● DATA FOR ANALYSIS:
-- Opening Marker --
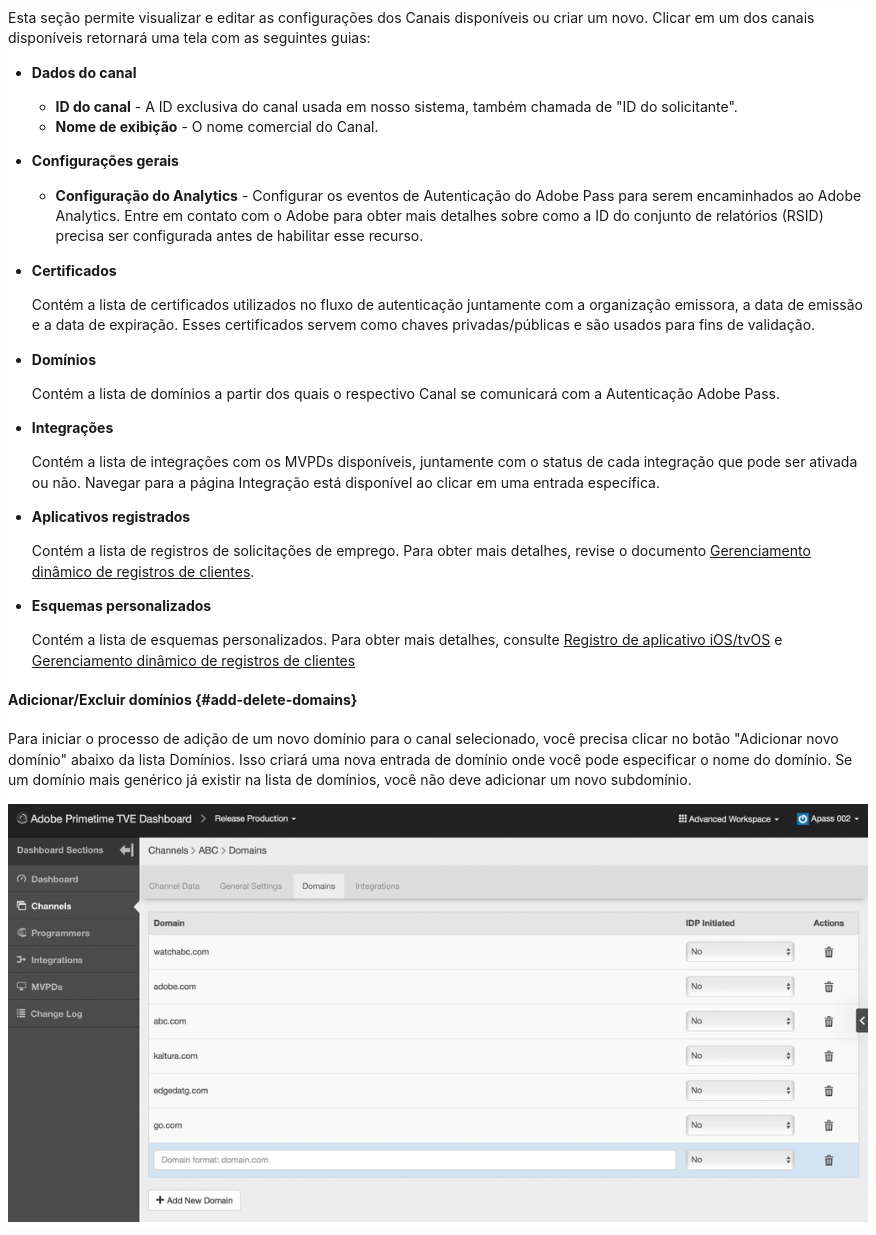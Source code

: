 Esta seção permite visualizar e editar as configurações dos Canais disponíveis ou criar um novo. Clicar em um dos canais disponíveis retornará uma tela com as seguintes guias:

* **Dados do canal**
   * **ID do canal** - A ID exclusiva do canal usada em nosso sistema, também chamada de &quot;ID do solicitante&quot;.
   * **Nome de exibição** - O nome comercial do Canal.
* **Configurações gerais**
   * **Configuração do Analytics** - Configurar os eventos de Autenticação do Adobe Pass para serem encaminhados ao Adobe Analytics. Entre em contato com o Adobe para obter mais detalhes sobre como a ID do conjunto de relatórios (RSID) precisa ser configurada antes de habilitar esse recurso.
* **Certificados**

  Contém a lista de certificados utilizados no fluxo de autenticação juntamente com a organização emissora, a data de emissão e a data de expiração. Esses certificados servem como chaves privadas/públicas e são usados para fins de validação.
* **Domínios**

  Contém a lista de domínios a partir dos quais o respectivo Canal se comunicará com a Autenticação Adobe Pass.
* **Integrações**

  Contém a lista de integrações com os MVPDs disponíveis, juntamente com o status de cada integração que pode ser ativada ou não. Navegar para a página Integração está disponível ao clicar em uma entrada específica.
* **Aplicativos registrados**

  Contém a lista de registros de solicitações de emprego. Para obter mais detalhes, revise o documento [Gerenciamento dinâmico de registros de clientes](/help/authentication/dynamic-client-registration-management.md).

* **Esquemas personalizados**

  Contém a lista de esquemas personalizados. Para obter mais detalhes, consulte [Registro de aplicativo iOS/tvOS](/help/authentication/iostvos-application-registration.md) e [Gerenciamento dinâmico de registros de clientes](/help/authentication/dynamic-client-registration-management.md)


#### Adicionar/Excluir domínios {#add-delete-domains}

Para iniciar o processo de adição de um novo domínio para o canal selecionado, você precisa clicar no botão &quot;Adicionar novo domínio&quot; abaixo da lista Domínios. Isso criará uma nova entrada de domínio onde você pode especificar o nome do domínio. Se um domínio mais genérico já existir na lista de domínios, você não deve adicionar um novo subdomínio.

![Adicionar um novo domínio a uma seção de canal selecionada](assets/add-domain-to-channel-sec.png)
-- Closing Marker --
● YOUR GOAL: Which lines above contain the word "authentication"? Show each of them.

● RESULT FOR THIS EXERCISE:
  Contém a lista de registros de solicitações de emprego. Para obter mais detalhes, revise o documento [Gerenciamento dinâmico de registros de clientes](/help/authentication/dynamic-client-registration-management.md).
  Contém a lista de esquemas personalizados. Para obter mais detalhes, consulte [Registro de aplicativo iOS/tvOS](/help/authentication/iostvos-application-registration.md) e [Gerenciamento dinâmico de registros de clientes](/help/authentication/dynamic-client-registration-management.md)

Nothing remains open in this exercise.